## ACTIVITY
Nothing but the lines below from the first through the one with "of slopes data" should appear, printed exactly; please leave pictures out.

◆ ◆ ◆

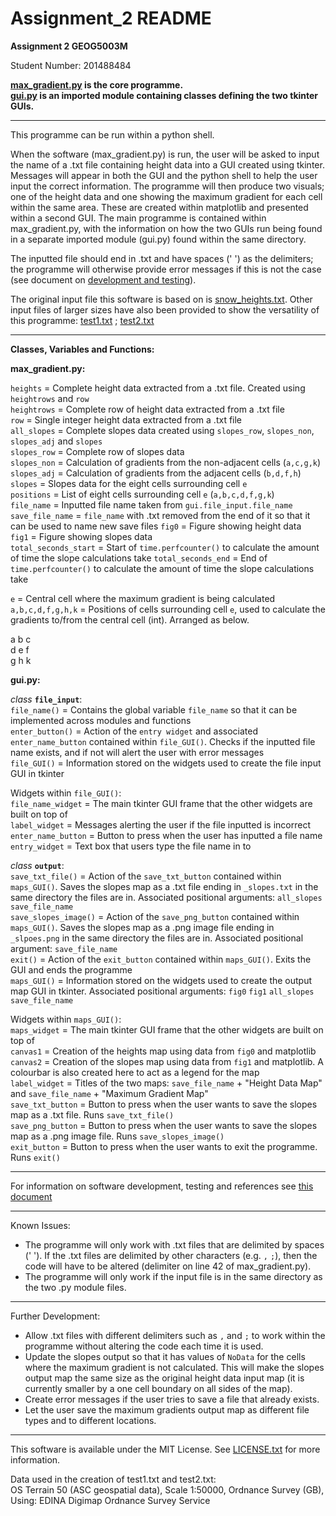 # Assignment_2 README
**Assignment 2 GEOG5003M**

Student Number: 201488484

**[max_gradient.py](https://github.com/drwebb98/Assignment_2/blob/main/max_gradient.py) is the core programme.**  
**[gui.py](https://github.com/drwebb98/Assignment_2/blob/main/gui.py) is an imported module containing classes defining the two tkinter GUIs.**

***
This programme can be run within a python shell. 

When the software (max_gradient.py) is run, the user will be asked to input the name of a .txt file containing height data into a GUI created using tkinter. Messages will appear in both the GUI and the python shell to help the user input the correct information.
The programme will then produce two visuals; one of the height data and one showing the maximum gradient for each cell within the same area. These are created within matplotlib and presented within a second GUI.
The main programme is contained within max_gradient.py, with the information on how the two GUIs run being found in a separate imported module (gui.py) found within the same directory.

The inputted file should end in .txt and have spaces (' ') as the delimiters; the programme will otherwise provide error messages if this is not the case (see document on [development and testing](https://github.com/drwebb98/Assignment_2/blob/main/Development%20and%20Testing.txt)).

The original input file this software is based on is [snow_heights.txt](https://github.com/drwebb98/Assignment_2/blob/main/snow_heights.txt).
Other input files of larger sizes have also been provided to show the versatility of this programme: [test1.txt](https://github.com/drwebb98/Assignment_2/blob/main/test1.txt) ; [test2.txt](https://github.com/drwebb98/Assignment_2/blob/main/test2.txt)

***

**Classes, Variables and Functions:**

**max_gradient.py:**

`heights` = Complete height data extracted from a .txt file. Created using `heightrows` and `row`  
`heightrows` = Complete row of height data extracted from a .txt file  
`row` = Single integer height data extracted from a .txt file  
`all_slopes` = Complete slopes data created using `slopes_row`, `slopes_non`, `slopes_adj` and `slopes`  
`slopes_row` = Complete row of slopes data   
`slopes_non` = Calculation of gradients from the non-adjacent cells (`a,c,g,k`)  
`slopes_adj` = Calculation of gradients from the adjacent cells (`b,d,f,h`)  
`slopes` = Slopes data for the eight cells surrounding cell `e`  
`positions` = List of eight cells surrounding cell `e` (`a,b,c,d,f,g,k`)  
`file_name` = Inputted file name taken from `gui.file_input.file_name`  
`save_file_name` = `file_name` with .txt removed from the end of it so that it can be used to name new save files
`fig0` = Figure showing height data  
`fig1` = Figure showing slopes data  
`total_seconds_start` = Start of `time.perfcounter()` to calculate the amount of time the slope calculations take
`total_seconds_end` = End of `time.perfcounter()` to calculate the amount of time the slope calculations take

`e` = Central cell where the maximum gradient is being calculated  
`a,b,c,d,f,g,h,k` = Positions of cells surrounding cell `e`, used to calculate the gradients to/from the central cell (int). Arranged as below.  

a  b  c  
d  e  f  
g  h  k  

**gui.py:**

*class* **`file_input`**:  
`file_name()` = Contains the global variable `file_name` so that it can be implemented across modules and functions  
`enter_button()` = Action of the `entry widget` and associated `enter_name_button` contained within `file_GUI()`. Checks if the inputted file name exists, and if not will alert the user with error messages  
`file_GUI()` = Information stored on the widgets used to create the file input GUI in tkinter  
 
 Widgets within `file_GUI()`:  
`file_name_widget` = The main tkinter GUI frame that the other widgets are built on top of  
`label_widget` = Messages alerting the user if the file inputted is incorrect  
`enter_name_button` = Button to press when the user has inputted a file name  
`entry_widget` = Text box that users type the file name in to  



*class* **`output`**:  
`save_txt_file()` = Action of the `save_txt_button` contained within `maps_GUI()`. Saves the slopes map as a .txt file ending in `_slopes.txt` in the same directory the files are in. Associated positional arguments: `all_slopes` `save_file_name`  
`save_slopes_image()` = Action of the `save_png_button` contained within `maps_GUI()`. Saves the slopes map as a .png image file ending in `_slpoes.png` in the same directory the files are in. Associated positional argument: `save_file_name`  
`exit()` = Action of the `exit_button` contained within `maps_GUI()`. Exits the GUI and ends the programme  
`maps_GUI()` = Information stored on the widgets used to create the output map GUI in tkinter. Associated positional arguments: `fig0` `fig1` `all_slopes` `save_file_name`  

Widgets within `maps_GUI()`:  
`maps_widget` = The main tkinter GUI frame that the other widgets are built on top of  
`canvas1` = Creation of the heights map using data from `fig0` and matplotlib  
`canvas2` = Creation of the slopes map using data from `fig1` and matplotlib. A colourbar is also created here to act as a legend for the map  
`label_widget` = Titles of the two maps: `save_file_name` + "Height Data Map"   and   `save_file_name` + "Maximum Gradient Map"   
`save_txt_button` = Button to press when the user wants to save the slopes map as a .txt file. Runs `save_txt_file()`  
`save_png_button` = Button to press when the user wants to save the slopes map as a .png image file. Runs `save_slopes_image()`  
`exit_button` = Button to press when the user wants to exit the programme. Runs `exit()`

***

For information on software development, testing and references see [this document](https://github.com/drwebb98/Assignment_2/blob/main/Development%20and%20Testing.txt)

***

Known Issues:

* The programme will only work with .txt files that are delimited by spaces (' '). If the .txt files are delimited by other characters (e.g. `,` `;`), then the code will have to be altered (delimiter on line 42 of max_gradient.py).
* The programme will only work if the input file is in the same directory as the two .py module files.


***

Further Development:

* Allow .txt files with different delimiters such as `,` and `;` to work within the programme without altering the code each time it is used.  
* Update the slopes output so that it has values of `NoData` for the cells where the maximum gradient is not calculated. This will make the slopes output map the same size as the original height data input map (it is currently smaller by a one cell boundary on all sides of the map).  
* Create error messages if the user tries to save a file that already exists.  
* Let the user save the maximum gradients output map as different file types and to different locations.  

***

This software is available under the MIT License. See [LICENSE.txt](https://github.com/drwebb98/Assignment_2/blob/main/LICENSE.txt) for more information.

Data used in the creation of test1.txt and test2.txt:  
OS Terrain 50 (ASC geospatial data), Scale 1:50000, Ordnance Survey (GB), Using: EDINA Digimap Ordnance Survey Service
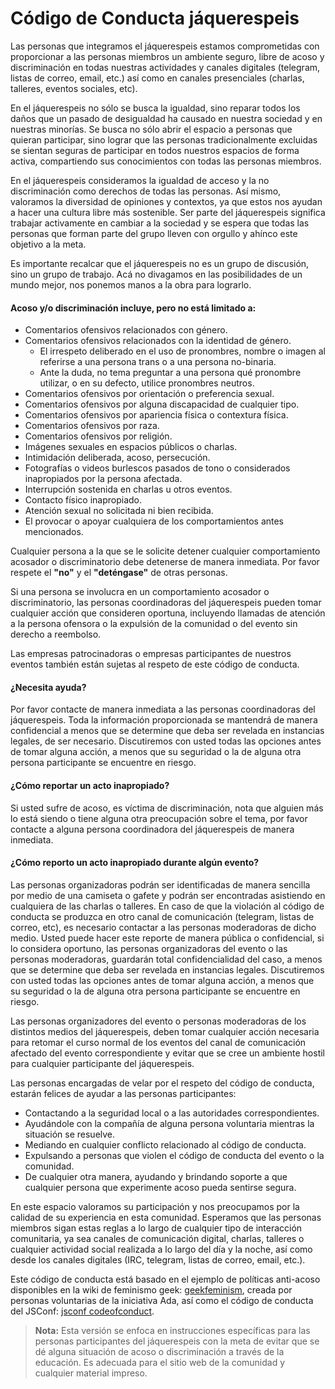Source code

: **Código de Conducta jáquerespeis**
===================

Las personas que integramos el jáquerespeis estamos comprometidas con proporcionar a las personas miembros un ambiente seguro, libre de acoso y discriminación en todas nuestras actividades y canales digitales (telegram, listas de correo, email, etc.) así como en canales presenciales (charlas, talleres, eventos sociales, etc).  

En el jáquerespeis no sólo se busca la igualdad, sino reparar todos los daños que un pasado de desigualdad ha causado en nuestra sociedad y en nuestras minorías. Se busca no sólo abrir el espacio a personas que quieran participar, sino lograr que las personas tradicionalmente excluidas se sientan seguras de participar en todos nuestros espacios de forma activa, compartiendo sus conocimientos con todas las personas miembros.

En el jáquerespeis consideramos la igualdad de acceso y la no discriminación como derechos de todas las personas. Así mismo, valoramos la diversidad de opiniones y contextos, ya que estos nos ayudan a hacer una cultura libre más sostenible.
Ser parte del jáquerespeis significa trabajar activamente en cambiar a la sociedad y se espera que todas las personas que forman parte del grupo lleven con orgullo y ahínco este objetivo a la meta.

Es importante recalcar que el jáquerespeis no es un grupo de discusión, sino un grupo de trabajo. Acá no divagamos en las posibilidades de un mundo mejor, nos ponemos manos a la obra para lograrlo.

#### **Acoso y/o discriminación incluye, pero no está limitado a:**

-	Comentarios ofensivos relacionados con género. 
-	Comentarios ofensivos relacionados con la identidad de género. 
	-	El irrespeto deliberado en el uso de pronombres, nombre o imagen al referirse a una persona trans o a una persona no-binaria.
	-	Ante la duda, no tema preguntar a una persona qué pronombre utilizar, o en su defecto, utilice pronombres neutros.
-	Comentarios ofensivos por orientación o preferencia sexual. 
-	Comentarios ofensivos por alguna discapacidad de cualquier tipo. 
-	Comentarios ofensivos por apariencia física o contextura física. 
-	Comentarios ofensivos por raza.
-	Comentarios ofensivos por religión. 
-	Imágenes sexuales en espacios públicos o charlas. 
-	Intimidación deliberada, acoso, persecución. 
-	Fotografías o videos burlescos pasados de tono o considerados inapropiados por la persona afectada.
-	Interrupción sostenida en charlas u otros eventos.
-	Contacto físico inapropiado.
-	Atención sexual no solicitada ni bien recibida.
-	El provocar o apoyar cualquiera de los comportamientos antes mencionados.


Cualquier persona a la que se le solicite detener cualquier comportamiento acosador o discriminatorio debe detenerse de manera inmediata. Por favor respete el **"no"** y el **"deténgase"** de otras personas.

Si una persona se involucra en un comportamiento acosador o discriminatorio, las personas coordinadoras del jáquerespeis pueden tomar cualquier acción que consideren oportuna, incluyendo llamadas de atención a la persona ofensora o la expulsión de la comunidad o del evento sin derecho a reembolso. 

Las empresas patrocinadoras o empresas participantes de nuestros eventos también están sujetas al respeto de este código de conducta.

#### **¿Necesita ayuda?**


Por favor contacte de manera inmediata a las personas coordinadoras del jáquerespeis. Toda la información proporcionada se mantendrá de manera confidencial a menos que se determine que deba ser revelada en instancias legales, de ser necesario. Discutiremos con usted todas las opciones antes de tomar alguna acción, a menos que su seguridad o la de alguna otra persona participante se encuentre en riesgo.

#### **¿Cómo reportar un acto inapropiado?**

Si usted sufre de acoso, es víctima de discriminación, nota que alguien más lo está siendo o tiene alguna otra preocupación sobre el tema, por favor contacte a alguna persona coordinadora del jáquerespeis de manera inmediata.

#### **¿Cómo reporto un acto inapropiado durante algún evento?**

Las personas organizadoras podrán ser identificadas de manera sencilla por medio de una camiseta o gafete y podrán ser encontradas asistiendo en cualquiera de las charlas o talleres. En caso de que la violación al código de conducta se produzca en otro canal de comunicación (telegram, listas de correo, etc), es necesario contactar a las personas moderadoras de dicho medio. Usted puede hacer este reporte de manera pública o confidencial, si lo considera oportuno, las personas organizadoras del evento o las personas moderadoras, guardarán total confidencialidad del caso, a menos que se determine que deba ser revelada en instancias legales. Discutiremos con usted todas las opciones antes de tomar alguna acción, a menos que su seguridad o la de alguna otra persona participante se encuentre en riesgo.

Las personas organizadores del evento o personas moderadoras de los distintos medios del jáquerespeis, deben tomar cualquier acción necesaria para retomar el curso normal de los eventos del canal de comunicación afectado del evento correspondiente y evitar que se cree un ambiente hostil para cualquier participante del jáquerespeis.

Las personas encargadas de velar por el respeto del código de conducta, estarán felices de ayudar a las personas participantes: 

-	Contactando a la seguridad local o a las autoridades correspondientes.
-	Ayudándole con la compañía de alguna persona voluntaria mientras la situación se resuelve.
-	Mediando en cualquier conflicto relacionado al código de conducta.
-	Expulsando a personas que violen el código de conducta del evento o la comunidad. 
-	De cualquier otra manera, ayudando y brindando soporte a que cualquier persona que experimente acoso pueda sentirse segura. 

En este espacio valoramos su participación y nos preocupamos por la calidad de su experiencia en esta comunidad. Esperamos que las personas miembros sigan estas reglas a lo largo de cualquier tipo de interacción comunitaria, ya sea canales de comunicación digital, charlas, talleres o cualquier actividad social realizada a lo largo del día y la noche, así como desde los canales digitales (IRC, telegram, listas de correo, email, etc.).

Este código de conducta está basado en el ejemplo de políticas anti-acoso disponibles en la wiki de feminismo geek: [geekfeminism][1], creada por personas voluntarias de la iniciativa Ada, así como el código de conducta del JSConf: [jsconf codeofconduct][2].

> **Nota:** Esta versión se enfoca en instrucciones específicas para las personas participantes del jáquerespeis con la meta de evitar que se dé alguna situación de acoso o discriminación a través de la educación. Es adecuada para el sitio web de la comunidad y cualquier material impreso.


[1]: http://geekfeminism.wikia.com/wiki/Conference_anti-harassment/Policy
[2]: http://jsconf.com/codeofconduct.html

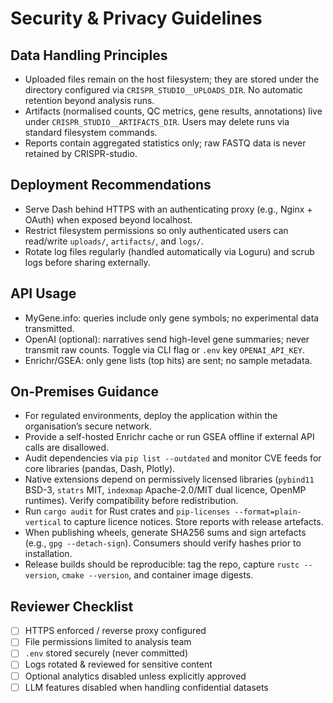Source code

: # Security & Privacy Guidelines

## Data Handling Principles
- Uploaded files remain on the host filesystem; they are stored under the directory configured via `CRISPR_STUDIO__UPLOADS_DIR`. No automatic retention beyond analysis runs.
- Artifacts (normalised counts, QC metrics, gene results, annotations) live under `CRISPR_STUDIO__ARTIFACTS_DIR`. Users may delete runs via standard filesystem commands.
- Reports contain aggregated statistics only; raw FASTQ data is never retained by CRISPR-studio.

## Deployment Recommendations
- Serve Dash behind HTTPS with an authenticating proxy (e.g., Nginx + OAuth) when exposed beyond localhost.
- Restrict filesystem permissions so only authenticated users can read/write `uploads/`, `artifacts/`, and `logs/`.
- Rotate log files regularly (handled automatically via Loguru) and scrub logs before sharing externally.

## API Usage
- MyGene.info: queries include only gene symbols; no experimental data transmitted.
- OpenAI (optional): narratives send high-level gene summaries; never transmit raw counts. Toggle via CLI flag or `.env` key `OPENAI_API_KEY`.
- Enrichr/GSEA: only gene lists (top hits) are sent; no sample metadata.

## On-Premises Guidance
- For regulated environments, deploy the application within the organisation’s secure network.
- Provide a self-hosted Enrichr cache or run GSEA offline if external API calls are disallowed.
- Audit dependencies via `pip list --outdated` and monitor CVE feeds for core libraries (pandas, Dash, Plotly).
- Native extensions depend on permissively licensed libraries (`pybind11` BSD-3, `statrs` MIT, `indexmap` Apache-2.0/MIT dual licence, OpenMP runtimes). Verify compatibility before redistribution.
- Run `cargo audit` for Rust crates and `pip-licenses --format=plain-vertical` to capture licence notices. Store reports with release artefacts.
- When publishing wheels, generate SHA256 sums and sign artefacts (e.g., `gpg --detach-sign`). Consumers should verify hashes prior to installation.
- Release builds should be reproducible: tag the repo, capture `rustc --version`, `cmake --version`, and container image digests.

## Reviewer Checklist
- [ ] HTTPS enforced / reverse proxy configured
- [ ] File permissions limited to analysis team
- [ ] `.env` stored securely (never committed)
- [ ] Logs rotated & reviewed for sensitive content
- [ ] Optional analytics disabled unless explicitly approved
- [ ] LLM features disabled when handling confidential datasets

◆ ◆ ◆

## COMPLETED TASK
 # Assignment_2 README
**Assignment 2 GEOG5003M**

Student Number: 201488484

**[max_gradient.py](https://github.com/drwebb98/Assignment_2/blob/main/max_gradient.py) is the core programme.**  
**[gui.py](https://github.com/drwebb98/Assignment_2/blob/main/gui.py) is an imported module containing classes defining the two tkinter GUIs.**

***
This programme can be run within a python shell. 

When the software (max_gradient.py) is run, the user will be asked to input the name of a .txt file containing height data into a GUI created using tkinter. Messages will appear in both the GUI and the python shell to help the user input the correct information.
The programme will then produce two visuals; one of the height data and one showing the maximum gradient for each cell within the same area. These are created within matplotlib and presented within a second GUI.
The main programme is contained within max_gradient.py, with the information on how the two GUIs run being found in a separate imported module (gui.py) found within the same directory.

The inputted file should end in .txt and have spaces (' ') as the delimiters; the programme will otherwise provide error messages if this is not the case (see document on [development and testing](https://github.com/drwebb98/Assignment_2/blob/main/Development%20and%20Testing.txt)).

The original input file this software is based on is [snow_heights.txt](https://github.com/drwebb98/Assignment_2/blob/main/snow_heights.txt).
Other input files of larger sizes have also been provided to show the versatility of this programme: [test1.txt](https://github.com/drwebb98/Assignment_2/blob/main/test1.txt) ; [test2.txt](https://github.com/drwebb98/Assignment_2/blob/main/test2.txt)

***

**Classes, Variables and Functions:**

**max_gradient.py:**

`heights` = Complete height data extracted from a .txt file. Created using `heightrows` and `row`  
`heightrows` = Complete row of height data extracted from a .txt file  
`row` = Single integer height data extracted from a .txt file  
`all_slopes` = Complete slopes data created using `slopes_row`, `slopes_non`, `slopes_adj` and `slopes`  
`slopes_row` = Complete row of slopes data   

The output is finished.